While Dan Shaughnessy gets lionized among local media for his David Ortiz column from the other day, especially among sports radio hosts, a few people displaced from the local scene see the column for what it really was: garbage.
The worst baseball writing of the month -Rob Neyer says that the column takes muckraking to a whole different place.
You know what’s really a shame? I mean, aside from the fact that Shaughnessy gets paid a great deal of money to compose this drivel, year after year? He might have spared himself this particular embarrassment if he weren’t so bloody afraid of statistics that his grandpappy didn’t teach him.
And more.
Nowhere in the column does Shaughnessy offer even the tiniest shred of evidence, not one, that Ortiz’s bat speed is higher now than when he was 34. Nothing from an Internet database, no quote from some grizzled (and anonymous) scout. Just the argument that Ortiz’s bat speed must be higher because hey look! .426!

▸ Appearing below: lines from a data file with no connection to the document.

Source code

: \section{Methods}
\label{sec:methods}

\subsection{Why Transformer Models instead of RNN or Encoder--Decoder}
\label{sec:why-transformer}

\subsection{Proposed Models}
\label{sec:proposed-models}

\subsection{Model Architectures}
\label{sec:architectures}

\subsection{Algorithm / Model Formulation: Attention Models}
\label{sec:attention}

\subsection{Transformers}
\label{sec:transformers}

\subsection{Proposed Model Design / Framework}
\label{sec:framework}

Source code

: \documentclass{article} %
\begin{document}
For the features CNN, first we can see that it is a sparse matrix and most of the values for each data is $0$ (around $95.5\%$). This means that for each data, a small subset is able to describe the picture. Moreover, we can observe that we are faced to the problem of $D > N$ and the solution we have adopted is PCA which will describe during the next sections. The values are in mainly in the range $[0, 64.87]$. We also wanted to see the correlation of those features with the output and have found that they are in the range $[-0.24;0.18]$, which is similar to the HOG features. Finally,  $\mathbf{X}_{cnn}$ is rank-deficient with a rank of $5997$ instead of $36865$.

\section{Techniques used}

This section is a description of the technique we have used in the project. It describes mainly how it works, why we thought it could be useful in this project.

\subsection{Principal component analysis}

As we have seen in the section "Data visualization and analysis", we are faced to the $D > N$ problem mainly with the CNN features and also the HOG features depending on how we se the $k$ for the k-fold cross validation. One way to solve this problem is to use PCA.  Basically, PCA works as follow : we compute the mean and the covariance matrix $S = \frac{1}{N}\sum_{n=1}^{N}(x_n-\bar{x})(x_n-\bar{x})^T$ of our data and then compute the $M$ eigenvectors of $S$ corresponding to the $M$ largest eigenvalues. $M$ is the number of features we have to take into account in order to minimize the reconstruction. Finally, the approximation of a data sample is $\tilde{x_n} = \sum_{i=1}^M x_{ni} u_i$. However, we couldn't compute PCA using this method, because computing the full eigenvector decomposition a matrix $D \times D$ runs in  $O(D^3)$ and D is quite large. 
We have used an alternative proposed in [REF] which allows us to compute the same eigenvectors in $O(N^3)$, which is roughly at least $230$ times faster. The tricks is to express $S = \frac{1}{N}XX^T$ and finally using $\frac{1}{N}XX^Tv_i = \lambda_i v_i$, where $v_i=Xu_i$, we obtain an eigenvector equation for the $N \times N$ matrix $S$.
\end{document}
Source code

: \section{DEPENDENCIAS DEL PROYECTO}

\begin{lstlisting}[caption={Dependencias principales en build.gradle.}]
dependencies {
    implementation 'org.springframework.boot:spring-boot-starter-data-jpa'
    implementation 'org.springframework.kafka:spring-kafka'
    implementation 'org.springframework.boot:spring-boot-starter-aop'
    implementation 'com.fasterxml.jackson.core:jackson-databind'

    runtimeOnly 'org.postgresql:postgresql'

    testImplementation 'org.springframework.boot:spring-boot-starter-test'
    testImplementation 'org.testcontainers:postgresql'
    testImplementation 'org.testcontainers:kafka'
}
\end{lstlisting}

From Deadspin: Dan Shaughnessy Invents Some David Ortiz PED Rumors
Except, this isn’t a column accusing David Ortiz of PED usage. It’s a column about David Ortiz denying accusations of PED usage. Except there are no active accusations, so Shaughnessy has to create them, confront Ortiz with them, and then run his denials. The truly incredible part is that at some point, this logic ran through Shaughnessy’s brain and he decided it would be a good idea for a column.
He concludes:
The Red Sox have been in first place for most of a season in which they’re supposed to finish last. If there’s not enough there for a local sports columnist without having to resort to sorry-I’m-not-sorry defamation after a month, I feel for Dan Shaughnessy’s shriveled black writer’s soul. But Boston’s lost three in a row, seven of 10, and Ortiz is hitless in his last 13 at-bats. Shank can happily go back to blasting the team for being bad, which is a lot easier and more straightforward than this tortured bit of “I’m just asking questions.”